I know you are passed out now but when you wake up in the morning your keys are in the freezer and your probly gunna want to apologize to your gf...
I wishh there was a lost and high section in walmart cause I would be there right now
The doctor put me on 3000 mg of amoxicillin a day. Which, for a sinus infection, seems pretty excessive to me.
Maybe he was just trying to knock out any potential ghonorrhea you might be carrying around.
Ah, my reputation precedes me.
You came on your own forehead. Just wanted to remind you that.
after tonight, seriously nothing could taste better than toothpaste
I WILL NOURISH YOU WITH SOUP AND PENIS!!!!!! And a sandwich of your choosing.......you like turkey?
passed out in the hallway last night, now I'm sitting down in the shower, eating lukewarm canned soup out of Tupperware, listening to Carly rae jepsen.. I had a rough night.
Legitimately sent a work email with "Hey, you kids, get off my lawn" as the subject line.

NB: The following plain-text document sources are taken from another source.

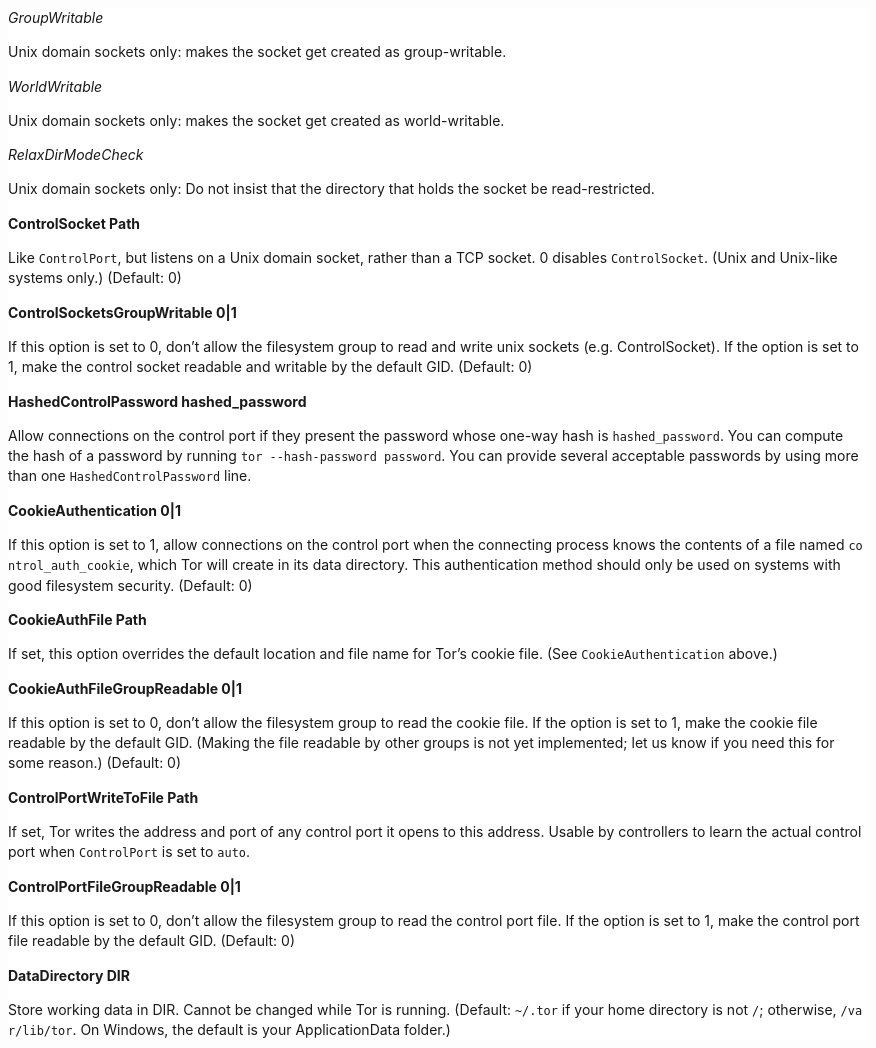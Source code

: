 *GroupWritable*

Unix domain sockets only: makes the socket get created as group-writable.

*WorldWritable*

Unix domain sockets only: makes the socket get created as world-writable.

*RelaxDirModeCheck*

Unix domain sockets only: Do not insist that the directory that holds the socket be read-restricted.

**ControlSocket Path**

Like `ControlPort`, but listens on a Unix domain socket, rather than a TCP socket. 0 disables `ControlSocket`. (Unix and Unix-like systems only.) (Default: 0)


**ControlSocketsGroupWritable 0|1**

If this option is set to 0, don’t allow the filesystem group to read and write unix sockets (e.g. ControlSocket). If the option is set to 1, make the control socket readable and writable by the default GID. (Default: 0)

**HashedControlPassword hashed_password**

Allow connections on the control port if they present the password whose one-way hash is `hashed_password`. You can compute the hash of a password by running `tor --hash-password password`. You can provide several acceptable passwords by using more than one `HashedControlPassword` line.

**CookieAuthentication 0|1**

If this option is set to 1, allow connections on the control port when the connecting process knows the contents of a file named `control_auth_cookie`, which Tor will create in its data directory. This authentication method should only be used on systems with good filesystem security. (Default: 0)

**CookieAuthFile Path**

If set, this option overrides the default location and file name for Tor’s cookie file. (See `CookieAuthentication` above.)

**CookieAuthFileGroupReadable 0|1**

If this option is set to 0, don’t allow the filesystem group to read the cookie file. If the option is set to 1, make the cookie file readable by the default GID. (Making the file readable by other groups is not yet implemented; let us know if you need this for some reason.) (Default: 0)

**ControlPortWriteToFile Path**

If set, Tor writes the address and port of any control port it opens to this address. Usable by controllers to learn the actual control port when `ControlPort` is set to `auto`.

**ControlPortFileGroupReadable 0|1**

If this option is set to 0, don’t allow the filesystem group to read the control port file. If the option is set to 1, make the control port file readable by the default GID. (Default: 0)

**DataDirectory DIR**

Store working data in DIR. Cannot be changed while Tor is running. (Default: `~/.tor` if your home directory is not `/`; otherwise, `/var/lib/tor`. On Windows, the default is your ApplicationData folder.)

There's no way you didn't at least start out with a dick. I obviously know there isn't one now, but there is no way that you were born a girl
Man. Apparently I blacked out between the 4th margarita and my air mattress. Asleep in my jeans at 10pm. Mom outdrank me again.
As long as you keep bringing fries home, i'll keep being naked when you get home
I'm about to have a bowl of Advils... without any fucking milk.
just found a picture from last night.
the one of you riding a horse with nothing but a bulletproof vest on?
uhm.... no?...
I didn't want to shower, so I shaved my legs in the pool . That drunk .
Fuck. I did it again. I plugged in my toaster and walked away thinking it needed to preheat. I am dumb.